Why this is a floor, not a fader
Cannot be calibrated because it is the dimension that determines what gets traded against what when the hard call comes. A leader without it can perform technically well for years and still misalign you when the pressure arrives.
How its absence typically surfaces
Performs the language well but the decisions reveal the truth: cost reductions that pinch quality, occupancy pushes that ignore acuity match, agency-leakage strategies that degrade continuity of care. Sector vocabulary, transactional substrate.
Q1
Why care, specifically, given your skills are portable? What would you trade off in another sector that you would not trade off here, and where has that played out in a decision you have actually made?
What good sounds like
Genuine answer to "why care" — usually rooted in personal experience, formative encounter, or held value. Articulates a specific trade-off they would make differently in a regulated-care context. Names a real decision where it played out.
What thin sounds like
Sector vocabulary without the substance. "I love working with people" (true of most sectors). Cannot name a sector-specific trade-off they would make differently here.
Q2
Describe an interaction with someone you supported (or a family member of someone you supported) that has stayed with you. What did it tell you about the work?
What good sounds like
Specific interaction. Evidence of being moved by it.
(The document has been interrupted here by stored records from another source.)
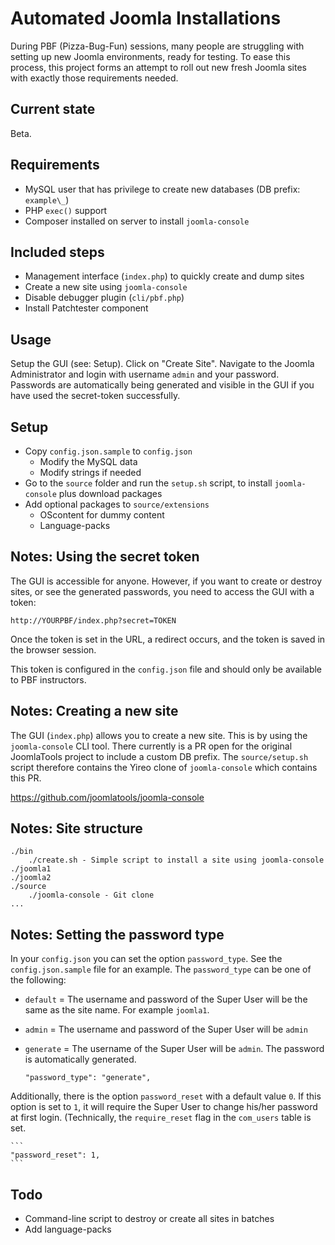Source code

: # Automated Joomla Installations
During PBF (Pizza-Bug-Fun) sessions, many people are struggling with
setting up new Joomla environments, ready for testing. To ease this
process, this project forms an attempt to roll out new fresh Joomla
sites with exactly those requirements needed.

## Current state
Beta.

## Requirements
* MySQL user that has privilege to create new databases (DB prefix: `example\_`)
* PHP `exec()` support
* Composer installed on server to install `joomla-console`

## Included steps
* Management interface (`index.php`) to quickly create and dump sites
* Create a new site using `joomla-console`
* Disable debugger plugin (`cli/pbf.php`)
* Install Patchtester component

## Usage
Setup the GUI (see: Setup). Click on "Create Site". Navigate to the Joomla Administrator and login
with username `admin` and your password. Passwords are automatically being generated and visible in the GUI
if you have used the secret-token successfully.

## Setup
* Copy `config.json.sample` to `config.json`
    * Modify the MySQL data
    * Modify strings if needed
* Go to the `source` folder and run the `setup.sh` script, to install `joomla-console` plus download packages
* Add optional packages to `source/extensions`
    * OScontent for dummy content
    * Language-packs

## Notes: Using the secret token
The GUI is accessible for anyone. However, if you want to create or destroy sites, or see the generated passwords,
you need to access the GUI with a token:

    http://YOURPBF/index.php?secret=TOKEN

Once the token is set in the URL, a redirect occurs, and the token is saved in the browser session.

This token is configured in the `config.json` file and should only be available to PBF instructors.

## Notes: Creating a new site
The GUI (`index.php`) allows you to create a new site. This is by using the `joomla-console` CLI tool.
There currently is a PR open for the original JoomlaTools project to include a custom DB prefix.
The `source/setup.sh` script therefore contains the Yireo clone of `joomla-console` which contains this PR.

https://github.com/joomlatools/joomla-console

## Notes: Site structure
```
./bin
    ./create.sh - Simple script to install a site using joomla-console
./joomla1
./joomla2
./source
    ./joomla-console - Git clone 
...
```

## Notes: Setting the password type
In your `config.json` you can set the option `password_type`.
See the `config.json.sample` file for an example.
The `password_type` can be one of the following:
* `default` = The username and password of the Super User will be the same as the site name. For example `joomla1`.
* `admin` = The username and password of the Super User will be `admin`
* `generate` = The username of the Super User will be `admin`. The password is automatically generated.

    ```
    "password_type": "generate",
    ```

Additionally, there is the option `password_reset` with a default value `0`. If this option is set
to `1`, it will require the Super User to change his/her password at first login. (Technically, the
`require_reset` flag in the `com_users` table is set.

    ```
    "password_reset": 1,
    ```

## Todo
* Command-line script to destroy or create all sites in batches
* Add language-packs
Articulates what it told them about the work in a way that suggests deep, recurring engagement with it.
What thin sounds like
Generic positive anecdote that could be from anyone's career. No specific interactions readily available — a flag that suggests distance from the work.
Reliability / follow-through
Does what they said they would
What it is
The discipline of converting commitments into delivery, consistently, over time. The substrate of trust at every other level — peers, reports, board, external stakeholders.
Why this is a floor, not a fader
Cannot be calibrated because reliability is a binary in the perception of others. The leader whose commitments are 80% reliable is filed mentally as "unreliable" by the people who depend on them — the missing 20% colours the whole.
How its absence typically surfaces
Commitments quietly degrade. Things slip. The team learns to apply a discount to anything this leader says, which then becomes a discount applied to anything the organisation says.
Q1
Walk me through your last three significant commitments — what you said you would do, what you did, and where the gap was if there was one. What does that pattern tell us about how you operate?
What good sounds like
Honest accounting that includes any gaps. Articulates the pattern self-awarely. Specific commitments rather than abstract goals.
What thin sounds like
Three commitments all met perfectly (implausible). Vague accounts that do not hold up to follow-up questioning.
Q2
What is a commitment you have made that you did not keep? Why, and what did you do about it?
What good sounds like
Specific commitment. Honest about why it failed. Action taken — apology, repair, learning. Evidence of changed practice since.
What thin sounds like
No examples (implausible at senior level). The failure was always external — circumstances changed, others did not deliver, priorities shifted.